> _Work request_
Scan the data below and state how many of its lines contain the word "information", giving only the figure.

(Stored data entries)
*** Begin section ***
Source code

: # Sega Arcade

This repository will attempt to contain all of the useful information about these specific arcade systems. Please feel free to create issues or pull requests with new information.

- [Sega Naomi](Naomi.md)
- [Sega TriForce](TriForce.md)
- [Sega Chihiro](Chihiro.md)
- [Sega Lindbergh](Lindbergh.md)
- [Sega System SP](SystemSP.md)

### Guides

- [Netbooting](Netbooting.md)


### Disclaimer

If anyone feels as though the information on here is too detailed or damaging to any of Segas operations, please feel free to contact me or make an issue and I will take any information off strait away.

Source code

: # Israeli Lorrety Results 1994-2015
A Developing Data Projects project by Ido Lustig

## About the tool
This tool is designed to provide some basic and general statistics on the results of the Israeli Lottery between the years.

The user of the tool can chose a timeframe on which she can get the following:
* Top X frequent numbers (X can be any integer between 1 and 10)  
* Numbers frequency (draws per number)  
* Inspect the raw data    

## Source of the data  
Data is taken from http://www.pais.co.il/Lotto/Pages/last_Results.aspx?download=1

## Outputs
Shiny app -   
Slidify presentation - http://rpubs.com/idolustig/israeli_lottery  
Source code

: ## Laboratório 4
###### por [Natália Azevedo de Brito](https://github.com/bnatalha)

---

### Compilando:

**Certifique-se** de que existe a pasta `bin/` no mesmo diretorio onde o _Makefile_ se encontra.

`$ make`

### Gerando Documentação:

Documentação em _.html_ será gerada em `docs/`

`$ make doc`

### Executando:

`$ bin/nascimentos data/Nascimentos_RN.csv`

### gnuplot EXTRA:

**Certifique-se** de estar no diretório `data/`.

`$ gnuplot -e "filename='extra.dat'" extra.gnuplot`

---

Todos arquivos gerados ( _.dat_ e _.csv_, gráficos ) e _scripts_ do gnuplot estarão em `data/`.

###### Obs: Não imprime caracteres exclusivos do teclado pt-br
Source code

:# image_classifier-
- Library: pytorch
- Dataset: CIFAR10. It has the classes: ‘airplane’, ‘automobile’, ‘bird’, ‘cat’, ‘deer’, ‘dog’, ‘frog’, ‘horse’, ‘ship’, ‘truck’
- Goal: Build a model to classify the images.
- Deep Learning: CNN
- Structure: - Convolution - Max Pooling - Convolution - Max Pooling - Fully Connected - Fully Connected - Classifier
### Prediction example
*** End section ***
> _Expected output_
2